What you have to do -
Copy out each line of the material in which the word "продуктовых" can be found.

Records to process -
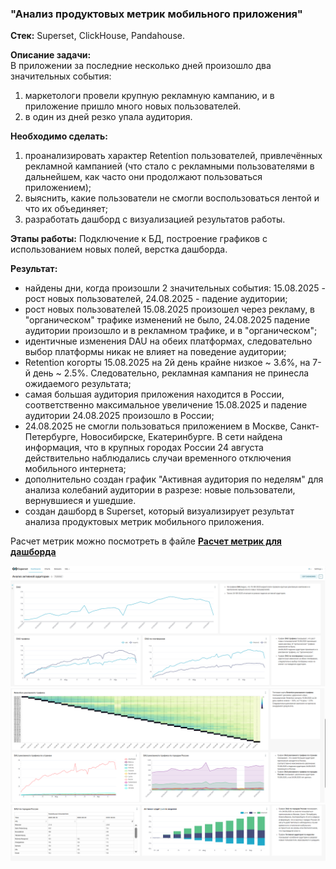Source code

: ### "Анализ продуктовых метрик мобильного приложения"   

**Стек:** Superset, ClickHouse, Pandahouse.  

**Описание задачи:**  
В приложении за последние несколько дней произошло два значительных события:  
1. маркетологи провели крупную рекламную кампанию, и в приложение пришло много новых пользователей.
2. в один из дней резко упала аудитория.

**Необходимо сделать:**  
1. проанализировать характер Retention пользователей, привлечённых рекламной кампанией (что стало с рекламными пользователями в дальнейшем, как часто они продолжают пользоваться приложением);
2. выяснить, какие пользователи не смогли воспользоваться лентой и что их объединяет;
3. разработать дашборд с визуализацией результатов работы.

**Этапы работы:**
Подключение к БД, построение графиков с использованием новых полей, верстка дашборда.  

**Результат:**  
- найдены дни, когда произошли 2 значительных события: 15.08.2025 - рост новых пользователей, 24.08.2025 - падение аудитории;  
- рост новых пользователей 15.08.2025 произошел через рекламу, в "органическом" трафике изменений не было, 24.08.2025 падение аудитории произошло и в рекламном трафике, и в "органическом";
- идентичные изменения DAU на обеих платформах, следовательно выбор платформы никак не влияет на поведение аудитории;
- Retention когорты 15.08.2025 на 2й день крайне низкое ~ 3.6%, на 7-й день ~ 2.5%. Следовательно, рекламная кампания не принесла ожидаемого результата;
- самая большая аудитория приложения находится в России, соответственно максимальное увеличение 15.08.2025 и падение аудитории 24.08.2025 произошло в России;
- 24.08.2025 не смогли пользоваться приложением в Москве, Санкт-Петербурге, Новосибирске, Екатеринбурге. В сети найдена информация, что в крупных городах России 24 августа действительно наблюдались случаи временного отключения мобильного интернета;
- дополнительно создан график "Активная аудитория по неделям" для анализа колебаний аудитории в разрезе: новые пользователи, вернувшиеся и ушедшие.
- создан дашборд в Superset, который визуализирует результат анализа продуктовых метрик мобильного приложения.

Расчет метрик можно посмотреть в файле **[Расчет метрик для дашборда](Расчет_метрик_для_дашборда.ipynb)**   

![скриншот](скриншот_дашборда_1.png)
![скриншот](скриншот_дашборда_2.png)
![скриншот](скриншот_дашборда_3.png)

Solution -
: ### "Анализ продуктовых метрик мобильного приложения"   
- создан дашборд в Superset, который визуализирует результат анализа продуктовых метрик мобильного приложения.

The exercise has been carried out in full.